I am a renter. I have been a renter for all of my adult life, since I first moved out of home at 18. For the most part, this has suited me fine. I’m not in love with the idea of having such a huge amount of debt that it takes me thirty years to pay it off, nor am I in love with the idea of paying back over $890,000 for a loan of just $380,000. Unfortunately, it doesn’t matter what my preference would be, because my husband and I simply cannot afford to pay a mortgage on a house. Even if we bought the cheapest house currently available in our suburb, we literally could not afford the $2,400 in repayments each month – at least, not if we still wanted to eat. We also don’t have $40,000 in the bank for a deposit, another $15,000 for stamp duty, and another couple of thousand for bank and legal fees. In fact, most banks won’t even give us a home loan, because one of us stays at home to look after our two young children, and therefore we are a one income family. So, buying is out of the question, and that means that we may well be facing a lifetime of renting. Of itself that isn’t a huge problem, but it certainly does cause a few problems.

Several weeks ago, while I was accompanying my oldest daughter’s preschool class on an excursion, I received a phone call from the property manager of the house we currently rent. The owner of the house is moving back to Canberra, and in to this house, so we have eight weeks to move out. This is the third time in four years that we’ve had to move simply because the owner’s plans have changed. I don’t blame the owner – even the best plans and the best intentions change over time, I get that – but it doesn’t make it any easier for us to deal with. It’s disruptive, and it’s time consuming, and it’s costly. Our last three moves have all come just as we were finally starting to save some money, but the cost of hiring a truck, paying disconnection and reconnection fees, paying to have the carpets cleaned, and all those other little things, adds up. With every move we have chipped away at our savings until there is nothing left, and we’ve had to start over. Just when we’re finally getting back on our feet, we get that phone call and it begins again.

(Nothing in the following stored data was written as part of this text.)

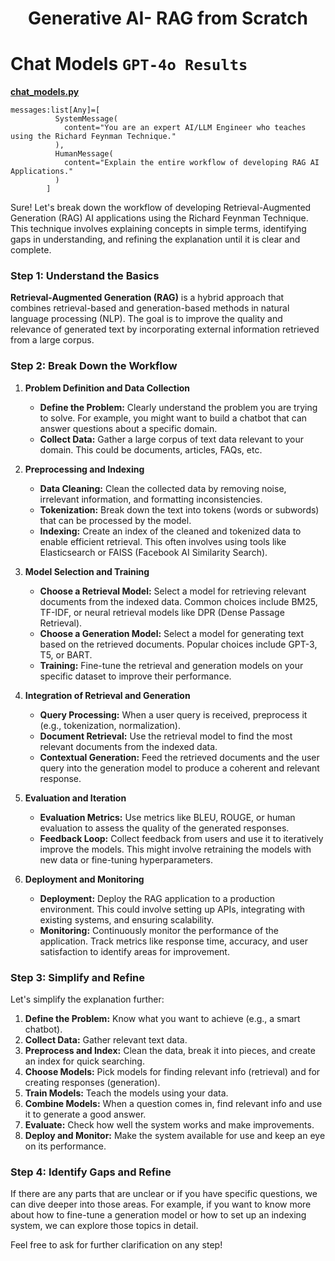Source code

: <h1><center>Generative AI- RAG from Scratch</center></h1>


# Chat Models `GPT-4o Results`
[**chat_models.py**](/src/chat_models.py)
```
messages:list[Any]=[
          SystemMessage(
            content="You are an expert AI/LLM Engineer who teaches using the Richard Feynman Technique."
          ),
          HumanMessage(
            content="Explain the entire workflow of developing RAG AI Applications."
          )
        ]
```
Sure! Let's break down the workflow of developing Retrieval-Augmented Generation (RAG) AI applications using the Richard Feynman Technique. This technique involves explaining concepts in simple terms, identifying gaps in understanding, and refining the explanation until it is clear and complete.

### Step 1: Understand the Basics

**Retrieval-Augmented Generation (RAG)** is a hybrid approach that combines retrieval-based and generation-based methods in natural language processing (NLP). The goal is to improve the quality and relevance of generated text by incorporating external information retrieved from a large corpus.

### Step 2: Break Down the Workflow

1. **Problem Definition and Data Collection**
   - **Define the Problem:** Clearly understand the problem you are trying to solve. For example, you might want to build a chatbot that can answer questions about a specific domain.
   - **Collect Data:** Gather a large corpus of text data relevant to your domain. This could be documents, articles, FAQs, etc.

2. **Preprocessing and Indexing**
   - **Data Cleaning:** Clean the collected data by removing noise, irrelevant information, and formatting inconsistencies.
   - **Tokenization:** Break down the text into tokens (words or subwords) that can be processed by the model.
   - **Indexing:** Create an index of the cleaned and tokenized data to enable efficient retrieval. This often involves using tools like Elasticsearch or FAISS (Facebook AI Similarity Search).

3. **Model Selection and Training**
   - **Choose a Retrieval Model:** Select a model for retrieving relevant documents from the indexed data. Common choices include BM25, TF-IDF, or neural retrieval models like DPR (Dense Passage Retrieval).
   - **Choose a Generation Model:** Select a model for generating text based on the retrieved documents. Popular choices include GPT-3, T5, or BART.
   - **Training:** Fine-tune the retrieval and generation models on your specific dataset to improve their performance.

4. **Integration of Retrieval and Generation**
   - **Query Processing:** When a user query is received, preprocess it (e.g., tokenization, normalization).
   - **Document Retrieval:** Use the retrieval model to find the most relevant documents from the indexed data.
   - **Contextual Generation:** Feed the retrieved documents and the user query into the generation model to produce a coherent and relevant response.

5. **Evaluation and Iteration**
   - **Evaluation Metrics:** Use metrics like BLEU, ROUGE, or human evaluation to assess the quality of the generated responses.
   - **Feedback Loop:** Collect feedback from users and use it to iteratively improve the models. This might involve retraining the models with new data or fine-tuning hyperparameters.

6. **Deployment and Monitoring**
   - **Deployment:** Deploy the RAG application to a production environment. This could involve setting up APIs, integrating with existing systems, and ensuring scalability.
   - **Monitoring:** Continuously monitor the performance of the application. Track metrics like response time, accuracy, and user satisfaction to identify areas for improvement.

### Step 3: Simplify and Refine

Let's simplify the explanation further:

1. **Define the Problem:** Know what you want to achieve (e.g., a smart chatbot).
2. **Collect Data:** Gather relevant text data.
3. **Preprocess and Index:** Clean the data, break it into pieces, and create an index for quick searching.
4. **Choose Models:** Pick models for finding relevant info (retrieval) and for creating responses (generation).
5. **Train Models:** Teach the models using your data.
6. **Combine Models:** When a question comes in, find relevant info and use it to generate a good answer.
7. **Evaluate:** Check how well the system works and make improvements.
8. **Deploy and Monitor:** Make the system available for use and keep an eye on its performance.

### Step 4: Identify Gaps and Refine

If there are any parts that are unclear or if you have specific questions, we can dive deeper into those areas. For example, if you want to know more about how to fine-tune a generation model or how to set up an indexing system, we can explore those topics in detail.

Feel free to ask for further clarification on any step!


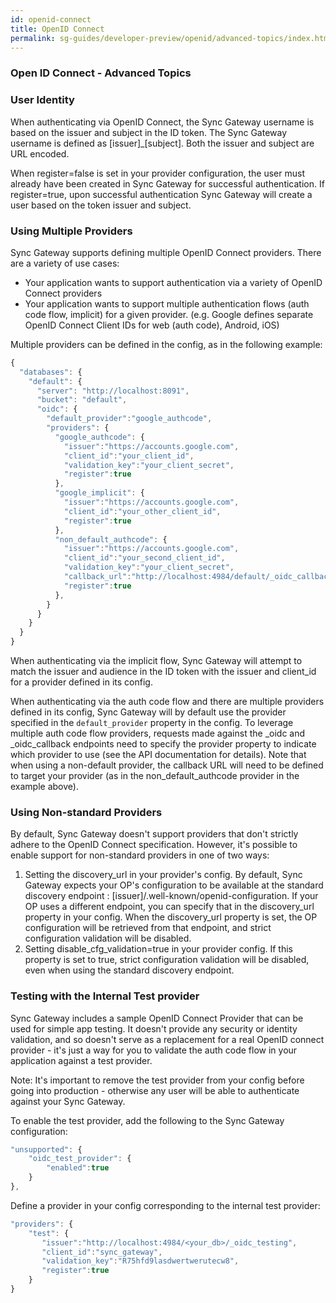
 ```yaml
---
id: openid-connect
title: OpenID Connect
permalink: sg-guides/developer-preview/openid/advanced-topics/index.html
---
```


### Open ID Connect - Advanced Topics

### User Identity

When authenticating via OpenID Connect, the Sync Gateway username is based on the issuer and subject in the ID token. The Sync Gateway username is defined as [issuer]_[subject].  Both the issuer and subject are URL encoded.

When register=false is set in your provider configuration, the user must already have been created in Sync Gateway for successful authentication.  If register=true, upon successful authentication Sync Gateway will create a user based on the token issuer and subject.

### Using Multiple Providers

Sync Gateway supports defining multiple OpenID Connect providers. There are a variety of use cases:

 - Your application wants to support authentication via a variety of OpenID Connect providers 
 - Your application wants to support multiple authentication flows (auth code flow, implicit) for a given provider.  (e.g. Google defines separate OpenID Connect Client IDs for web (auth code), Android, iOS)

Multiple providers can be defined in the config, as in the following example:
```javascript
{
  "databases": {
    "default": {
      "server": "http://localhost:8091",
      "bucket": "default",
      "oidc": {
        "default_provider":"google_authcode",
		"providers": {
  		  "google_authcode": {
      		"issuer":"https://accounts.google.com",
      		"client_id":"your_client_id",
      		"validation_key":"your_client_secret",
      		"register":true
  		  },
  		  "google_implicit": {
            "issuer":"https://accounts.google.com",
  			"client_id":"your_other_client_id",
            "register":true
          },
  		  "non_default_authcode": {
      		"issuer":"https://accounts.google.com",
      		"client_id":"your_second_client_id",
      		"validation_key":"your_client_secret",
            "callback_url":"http://localhost:4984/default/_oidc_callback?provider=second_authcode",
      		"register":true
  		  },
  		}
  	  }
	}
  }
}
```

When authenticating via the implicit flow, Sync Gateway will attempt to match the issuer and audience in the ID token with the issuer and client_id for a provider defined in its config.  

When authenticating via the auth code flow and there are multiple providers defined in its config, Sync Gateway will by default use the provider specified in the `default_provider` property in the config.  To leverage multiple auth code flow providers, requests made against the _oidc and _oidc_callback endpoints need to specify the provider property to indicate which provider to use (see the API documentation for details).  Note that when using a non-default provider, the callback URL will need to be defined to target your provider (as in the non_default_authcode provider in the example above).


### Using Non-standard Providers

By default, Sync Gateway doesn't support providers that don't strictly adhere to the OpenID Connect specification.  However, it's possible to enable support for non-standard providers in one of two ways:

 1. Setting the discovery_url in your provider's config.  By default, Sync Gateway expects your OP's configuration to be available at the standard discovery endpoint : [issuer]/.well-known/openid-configuration.  If your OP uses a different endpoint, you can specify that in the discovery_url property in your config.  When the discovery_url property is set, the OP configuration will be retrieved from that endpoint, and strict configuration validation will be disabled.
 2. Setting disable_cfg_validation=true in your provider config.  If this property is set to true, strict configuration validation will be disabled, even when using the standard discovery endpoint.



### Testing with the Internal Test provider

Sync Gateway includes a sample OpenID Connect Provider that can be used for simple app testing.  It doesn't provide any security or identity validation, and so doesn't serve as a replacement for a real OpenID connect provider - it's just a way for you to validate the auth code flow in your application against a test provider. 

Note: It's important to remove the test provider from your config before going into production - otherwise any user will be able to authenticate against your Sync Gateway.

To enable the test provider, add the following to the Sync Gateway configuration:

```javascript
"unsupported": {
    "oidc_test_provider": {
        "enabled":true
    }
},
```

Define a provider in your config corresponding to the internal test provider:

```javascript
"providers": {
	"test": {
	   "issuer":"http://localhost:4984/<your_db>/_oidc_testing",
	   "client_id":"sync_gateway",
	   "validation_key":"R75hfd9lasdwertwerutecw8",
	   "register":true
	}
}
```
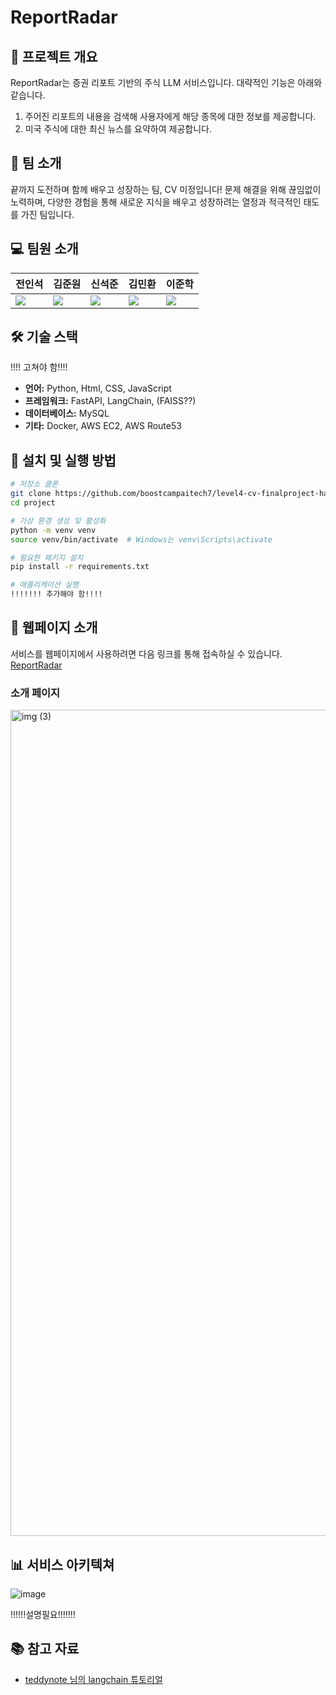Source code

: # ReportRadar

## 🚀 프로젝트 개요
ReportRadar는 증권 리포트 기반의 주식 LLM 서비스입니다. 대략적인 기능은 아래와 같습니다. 
1. 주어진 리포트의 내용을 검색해 사용자에게 해당 종목에 대한 정보를 제공합니다.
2. 미국 주식에 대한 최신 뉴스를 요약하여 제공합니다.


## 👥 팀 소개
끝까지 도전하며 함께 배우고 성장하는 팀, CV 미정입니다!
문제 해결을 위해 끊임없이 노력하며, 다양한 경험을 통해 새로운 지식을 배우고 성장하려는 열정과 적극적인 태도를 가진 팀입니다.

## 💻 팀원 소개
| 전인석 | 김준원 | 신석준 | 김민환 | 이준학 | 
| --- | --- | --- | --- | --- |
| <a href="https://github.com/inDseok" target="_blank"><img src="https://img.shields.io/badge/Github-black.svg?&style=round&logo=github"/></a> | <a href="https://github.com/KimJunWon98" target="_blank"><img src="https://img.shields.io/badge/Github-black.svg?&style=round&logo=github"/></a> | <a href="https://github.com/SeokjunShin" target="_blank"><img src="https://img.shields.io/badge/Github-black.svg?&style=round&logo=github"/></a> | <a href="https://github.com/alsghks1066" target="_blank"><img src="https://img.shields.io/badge/Github-black.svg?&style=round&logo=github"/></a> | <a href="https://github.com/danlee0113" target="_blank"><img src="https://img.shields.io/badge/Github-black.svg?&style=round&logo=github"/></a> |

## 🛠 기술 스택
!!!! 고쳐야 함!!!!
- **언어:** Python, Html, CSS, JavaScript
- **프레임워크:** FastAPI, LangChain, (FAISS??)
- **데이터베이스:** MySQL
- **기타:** Docker, AWS EC2, AWS Route53

## 🔧 설치 및 실행 방법
```bash
# 저장소 클론
git clone https://github.com/boostcampaitech7/level4-cv-finalproject-hackathon-cv-23-lv3.git
cd project

# 가상 환경 생성 및 활성화
python -m venv venv
source venv/bin/activate  # Windows는 venv\Scripts\activate

# 필요한 패키지 설치
pip install -r requirements.txt

# 애플리케이션 실행
!!!!!!! 추가해야 함!!!!
```

## 📌 웹페이지 소개
서비스를 웹페이지에서 사용하려면 다음 링크를 통해 접속하실 수 있습니다. [ReportRadar](http://reportradar.site:9000/)

### 소개 페이지 
<img width="1322" alt="img (3)" src="https://github.com/user-attachments/assets/f6639f9b-c489-4acd-922d-97e59d9c2745">



## 📊 서비스 아키텍쳐
![image](https://github.com/user-attachments/assets/68a01da9-1843-4cf0-941b-8f8f653cda93)

!!!!!!설명필요!!!!!!!

## 📚 참고 자료
- [teddynote 님의 langchain 튜토리얼](https://github.com/teddylee777/langchain-kr)

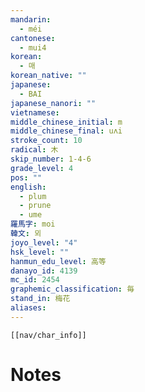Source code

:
 ```yaml
---
mandarin:
  - méi
cantonese:
  - mui4
korean:
  - 매
korean_native: ""
japanese:
  - BAI
japanese_nanori: ""
vietnamese:
middle_chinese_initial: m
middle_chinese_final: uʌi
stroke_count: 10
radical: 木
skip_number: 1-4-6
grade_level: 4
pos: ""
english:
  - plum
  - prune
  - ume
羅馬字: moi
韓文: 뫼
joyo_level: "4"
hsk_level: ""
hanmun_edu_level: 高等
danayo_id: 4139
mc_id: 2454
graphemic_classification: 毎
stand_in: 梅花
aliases:
---
```

```meta-bind-embed
[[nav/char_info]]
```

# Notes
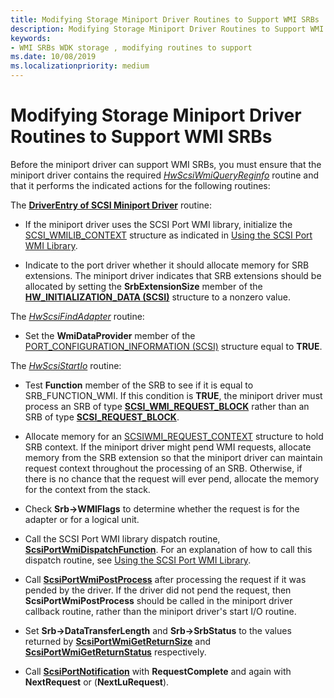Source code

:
 ```yaml
---
title: Modifying Storage Miniport Driver Routines to Support WMI SRBs
description: Modifying Storage Miniport Driver Routines to Support WMI SRBs
keywords:
- WMI SRBs WDK storage , modifying routines to support
ms.date: 10/08/2019
ms.localizationpriority: medium
---
```


# Modifying Storage Miniport Driver Routines to Support WMI SRBs

Before the miniport driver can support WMI SRBs, you must ensure that the miniport driver contains the required [*HwScsiWmiQueryReginfo*](/windows-hardware/drivers/ddi/scsiwmi/nc-scsiwmi-pscsiwmi_query_reginfo) routine and that it performs the indicated actions for the following routines:

The [**DriverEntry of SCSI Miniport Driver**](driverentry-of-scsi-miniport-driver.md) routine:

- If the miniport driver uses the SCSI Port WMI library, initialize the [SCSI_WMILIB_CONTEXT](/windows-hardware/drivers/ddi/scsiwmi/ns-scsiwmi-_scsiwmilib_context) structure as indicated in [Using the SCSI Port WMI Library](using-the-scsi-port-wmi-library.md).

- Indicate to the port driver whether it should allocate memory for SRB extensions. The miniport driver indicates that SRB extensions should be allocated by setting the **SrbExtensionSize** member of the [**HW_INITIALIZATION_DATA (SCSI)**](/windows-hardware/drivers/ddi/srb/ns-srb-_hw_initialization_data) structure to a nonzero value.

The [*HwScsiFindAdapter*](/previous-versions/windows/hardware/drivers/ff557300(v=vs.85)) routine:

- Set the **WmiDataProvider** member of the [PORT_CONFIGURATION_INFORMATION (SCSI)](/windows-hardware/drivers/ddi/srb/ns-srb-_port_configuration_information) structure equal to **TRUE**.

The [*HwScsiStartIo*](/previous-versions/windows/hardware/drivers/ff557323(v=vs.85)) routine:

- Test **Function** member of the SRB to see if it is equal to SRB_FUNCTION_WMI. If this condition is **TRUE**, the miniport driver must process an SRB of type [**SCSI_WMI_REQUEST_BLOCK**](/windows-hardware/drivers/ddi/srb/ns-srb-_scsi_wmi_request_block) rather than an SRB of type [**SCSI_REQUEST_BLOCK**](/windows-hardware/drivers/ddi/srb/ns-srb-_scsi_request_block).

- Allocate memory for an [SCSIWMI_REQUEST_CONTEXT](/windows-hardware/drivers/ddi/scsiwmi/ns-scsiwmi-scsiwmi_request_context) structure to hold SRB context. If the miniport driver might pend WMI requests, allocate memory from the SRB extension so that the miniport driver can maintain request context throughout the processing of an SRB. Otherwise, if there is no chance that the request will ever pend, allocate the memory for the context from the stack.

- Check **Srb->WMIFlags** to determine whether the request is for the adapter or for a logical unit.

- Call the SCSI Port WMI library dispatch routine, [**ScsiPortWmiDispatchFunction**](/windows-hardware/drivers/ddi/scsiwmi/nf-scsiwmi-scsiportwmidispatchfunction). For an explanation of how to call this dispatch routine, see [Using the SCSI Port WMI Library](using-the-scsi-port-wmi-library.md).

- Call [**ScsiPortWmiPostProcess**](/windows-hardware/drivers/ddi/scsiwmi/nf-scsiwmi-scsiportwmipostprocess) after processing the request if it was pended by the driver. If the driver did not pend the request, then **ScsiPortWmiPostProcess** should be called in the miniport driver callback routine, rather than the miniport driver's start I/O routine.

- Set **Srb->DataTransferLength** and **Srb->SrbStatus** to the values returned by [**ScsiPortWmiGetReturnSize**](/windows-hardware/drivers/ddi/scsiwmi/nf-scsiwmi-scsiportwmigetreturnsize) and [**ScsiPortWmiGetReturnStatus**](/windows-hardware/drivers/ddi/scsiwmi/nf-scsiwmi-scsiportwmigetreturnstatus) respectively.

- Call [**ScsiPortNotification**](/windows-hardware/drivers/ddi/srb/nf-srb-scsiportnotification) with **RequestComplete** and again with **NextRequest** or (**NextLuRequest**).
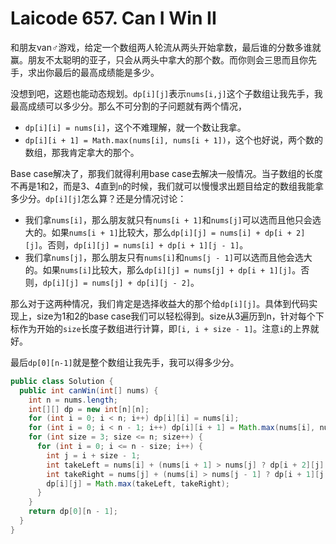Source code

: # Laicode 657. Can I Win II

和朋友van♂游戏，给定一个数组两人轮流从两头开始拿数，最后谁的分数多谁就赢。朋友不太聪明的亚子，只会从两头中拿大的那个数。而你则会三思而且你先手，求出你最后的最高成绩能是多少。

没想到吧，这题也能动态规划。`dp[i][j]`表示`nums[i,j]`这个子数组让我先手，我最高成绩可以多少分。那么不可分割的子问题就有两个情况，
+ `dp[i][i] = nums[i]`，这个不难理解，就一个数让我拿。
+ `dp[i][i + 1] = Math.max(nums[i], nums[i + 1])`，这个也好说，两个数的数组，那我肯定拿大的那个。

Base case解决了，那我们就得利用base case去解决一般情况。当子数组的长度不再是1和2，而是3、4直到`n`的时候，我们就可以慢慢求出题目给定的数组我能拿多少分。`dp[i][j]`怎么算？还是分情况讨论：
+ 我们拿`nums[i]`，那么朋友就只有`nums[i + 1]`和`nums[j]`可以选而且他只会选大的。如果`nums[i + 1]`比较大，那么`dp[i][j] = nums[i] + dp[i + 2][j]`。否则，`dp[i][j] = nums[i] + dp[i + 1][j - 1]`。
+ 我们拿`nums[j]`，那么朋友只有`nums[i]`和`nums[j - 1]`可以选而且他会选大的。如果`nums[i]`比较大，那么`dp[i][j] = nums[j] + dp[i + 1][j]`。否则，`dp[i][j] = nums[j] + dp[i][j - 2]`。

那么对于这两种情况，我们肯定是选择收益大的那个给`dp[i][j]`。具体到代码实现上，size为1和2的base case我们可以轻松得到。size从3遍历到n，针对每个下标作为开始的`size`长度子数组进行计算，即`[i, i + size - 1]`。注意`i`的上界就好。

最后`dp[0][n-1]`就是整个数组让我先手，我可以得多少分。

```java
public class Solution {
  public int canWin(int[] nums) {
    int n = nums.length;
    int[][] dp = new int[n][n];
    for (int i = 0; i < n; i++) dp[i][i] = nums[i];
    for (int i = 0; i < n - 1; i++) dp[i][i + 1] = Math.max(nums[i], nums[i + 1]);
    for (int size = 3; size <= n; size++) {
      for (int i = 0; i <= n - size; i++) {
        int j = i + size - 1;
        int takeLeft = nums[i] + (nums[i + 1] > nums[j] ? dp[i + 2][j] : dp[i + 1][j - 1]);
        int takeRight = nums[j] + (nums[i] > nums[j - 1] ? dp[i + 1][j - 1] : dp[i][j - 2]);
        dp[i][j] = Math.max(takeLeft, takeRight);
      }
    }
    return dp[0][n - 1];
  }
}
```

Fortunately, we have found somewhere else to live. It doesn’t look too impressive when compared to our current house. It’s smaller, it’s 50km away from the city we love, and it costs $20 a week more. It’s also across a state border, so we have the added expenses of re-registering our car, of connecting our utilities with different suppliers, and so on. But it’s a great house on its own merits and, regardless of how much we do or don’t like it, it’s a roof over our heads.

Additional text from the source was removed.